We propose a probabilistic framework for attitude estimation using the matrix Fisher distribution on the special orthogonal group $SO\left(3\right)$. To be specific, a deep neural network is first designed to estimate the attitude probability distributions over $SO\left(3\right)$, i.e., the unconstrained parameters of matrix Fisher distribution. The network takes common inertial measurements as input and overcomes the challenge of learning a regression model due to the topology difference between the $R^N$ and $SO\left(3\right)$. We achieve this by using negative log-likelihood loss, which provides a loss function with desirable properties, such as convexity.

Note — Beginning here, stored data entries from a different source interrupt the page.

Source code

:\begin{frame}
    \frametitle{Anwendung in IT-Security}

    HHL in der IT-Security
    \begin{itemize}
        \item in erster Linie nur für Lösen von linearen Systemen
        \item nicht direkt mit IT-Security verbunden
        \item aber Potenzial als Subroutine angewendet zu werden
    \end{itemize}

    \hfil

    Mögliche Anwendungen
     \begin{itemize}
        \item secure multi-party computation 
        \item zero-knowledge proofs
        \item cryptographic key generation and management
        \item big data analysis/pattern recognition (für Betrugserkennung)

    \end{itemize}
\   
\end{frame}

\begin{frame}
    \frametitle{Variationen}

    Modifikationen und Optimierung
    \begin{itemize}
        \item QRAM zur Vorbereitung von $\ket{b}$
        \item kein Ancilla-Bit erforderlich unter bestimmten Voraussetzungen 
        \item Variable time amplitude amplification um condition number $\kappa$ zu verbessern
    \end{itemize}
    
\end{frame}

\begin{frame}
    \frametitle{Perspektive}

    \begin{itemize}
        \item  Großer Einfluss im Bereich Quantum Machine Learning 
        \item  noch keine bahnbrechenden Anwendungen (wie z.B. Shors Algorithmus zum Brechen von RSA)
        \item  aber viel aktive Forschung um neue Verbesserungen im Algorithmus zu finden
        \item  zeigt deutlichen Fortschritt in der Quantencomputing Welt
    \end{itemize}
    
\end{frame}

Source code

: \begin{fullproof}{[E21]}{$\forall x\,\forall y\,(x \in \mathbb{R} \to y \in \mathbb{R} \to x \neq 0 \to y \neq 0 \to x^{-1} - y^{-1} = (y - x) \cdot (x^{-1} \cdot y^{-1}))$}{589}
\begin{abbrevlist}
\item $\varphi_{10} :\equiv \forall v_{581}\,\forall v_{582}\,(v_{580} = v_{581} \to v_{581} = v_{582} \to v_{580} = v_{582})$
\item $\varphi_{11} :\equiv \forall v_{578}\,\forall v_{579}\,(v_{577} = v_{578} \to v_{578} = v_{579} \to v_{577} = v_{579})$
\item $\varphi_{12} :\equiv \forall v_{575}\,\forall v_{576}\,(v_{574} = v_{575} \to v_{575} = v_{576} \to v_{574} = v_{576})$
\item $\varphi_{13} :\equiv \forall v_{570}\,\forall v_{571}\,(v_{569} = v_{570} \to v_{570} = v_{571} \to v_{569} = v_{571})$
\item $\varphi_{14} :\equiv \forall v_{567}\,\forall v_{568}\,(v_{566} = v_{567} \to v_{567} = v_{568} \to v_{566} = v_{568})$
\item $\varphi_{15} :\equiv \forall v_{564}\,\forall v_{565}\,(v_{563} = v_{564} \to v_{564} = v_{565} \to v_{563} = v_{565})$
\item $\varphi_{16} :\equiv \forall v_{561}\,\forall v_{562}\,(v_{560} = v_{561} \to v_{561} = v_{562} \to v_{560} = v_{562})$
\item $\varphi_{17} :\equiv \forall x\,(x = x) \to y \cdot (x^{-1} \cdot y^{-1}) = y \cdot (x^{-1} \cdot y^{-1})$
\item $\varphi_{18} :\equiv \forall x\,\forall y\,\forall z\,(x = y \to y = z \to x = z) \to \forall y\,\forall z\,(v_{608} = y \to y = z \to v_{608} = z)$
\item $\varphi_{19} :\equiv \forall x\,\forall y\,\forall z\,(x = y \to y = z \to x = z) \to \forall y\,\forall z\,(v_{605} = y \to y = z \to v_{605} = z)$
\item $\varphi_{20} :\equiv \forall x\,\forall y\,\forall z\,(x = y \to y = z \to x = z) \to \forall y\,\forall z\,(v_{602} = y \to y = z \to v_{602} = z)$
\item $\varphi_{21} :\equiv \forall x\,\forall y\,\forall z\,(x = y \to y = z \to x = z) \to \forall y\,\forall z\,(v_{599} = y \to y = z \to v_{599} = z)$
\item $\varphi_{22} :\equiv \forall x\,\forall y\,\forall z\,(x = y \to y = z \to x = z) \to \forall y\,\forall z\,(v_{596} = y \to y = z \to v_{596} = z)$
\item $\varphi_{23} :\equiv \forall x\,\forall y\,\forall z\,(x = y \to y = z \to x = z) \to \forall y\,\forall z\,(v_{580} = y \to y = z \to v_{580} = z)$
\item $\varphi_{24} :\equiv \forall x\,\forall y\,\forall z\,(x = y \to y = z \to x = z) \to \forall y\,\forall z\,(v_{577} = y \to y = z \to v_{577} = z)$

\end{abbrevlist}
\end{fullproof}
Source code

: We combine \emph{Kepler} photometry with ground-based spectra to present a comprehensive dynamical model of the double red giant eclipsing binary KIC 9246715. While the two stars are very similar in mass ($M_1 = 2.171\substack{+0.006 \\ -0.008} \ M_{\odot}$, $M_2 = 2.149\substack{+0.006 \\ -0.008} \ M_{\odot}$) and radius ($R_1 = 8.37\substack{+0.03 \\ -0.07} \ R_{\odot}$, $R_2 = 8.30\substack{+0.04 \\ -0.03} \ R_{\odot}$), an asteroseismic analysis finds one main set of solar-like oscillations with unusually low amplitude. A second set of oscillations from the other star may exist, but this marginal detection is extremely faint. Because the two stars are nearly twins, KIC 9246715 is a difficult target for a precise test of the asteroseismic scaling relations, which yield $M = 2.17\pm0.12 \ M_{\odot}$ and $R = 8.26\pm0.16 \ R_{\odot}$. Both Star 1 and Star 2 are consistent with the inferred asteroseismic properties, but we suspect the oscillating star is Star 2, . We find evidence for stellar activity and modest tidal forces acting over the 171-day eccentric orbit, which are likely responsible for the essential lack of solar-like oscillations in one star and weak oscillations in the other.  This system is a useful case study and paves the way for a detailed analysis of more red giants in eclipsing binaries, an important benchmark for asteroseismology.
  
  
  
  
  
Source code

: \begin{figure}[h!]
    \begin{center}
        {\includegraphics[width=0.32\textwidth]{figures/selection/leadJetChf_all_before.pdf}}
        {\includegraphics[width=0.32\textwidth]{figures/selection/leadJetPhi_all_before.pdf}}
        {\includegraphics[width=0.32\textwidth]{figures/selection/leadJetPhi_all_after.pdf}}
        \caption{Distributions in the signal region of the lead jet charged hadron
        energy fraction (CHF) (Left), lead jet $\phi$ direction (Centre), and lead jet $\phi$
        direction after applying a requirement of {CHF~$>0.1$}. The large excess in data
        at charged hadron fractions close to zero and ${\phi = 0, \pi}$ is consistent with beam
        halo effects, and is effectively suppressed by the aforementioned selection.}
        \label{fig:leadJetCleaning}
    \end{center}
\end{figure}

Subsequently, a Bayesian fusion framework is introduced for properly fusing the measurement probability distribution estimated by the network with the kinematic model of the rigid body to recover the accurate attitude, and simultaneously estimate the time-varying gyroscope bias. The overall Bayesian estimator can be divided into two key steps: uncertainty propagation based on attitude kinematics and measurement update based on the learned network outputs. Finally, extensive experiments are conducted on several datasets representing driving, flying and walking scenarios, and the results demonstrate a promising performance of the proposed method compared with the state-of-the-art ones. Moreover, we present some ablation experimental results and discuss the application of our method to vehicle dead reckoning by combining it with a constrained velocity model.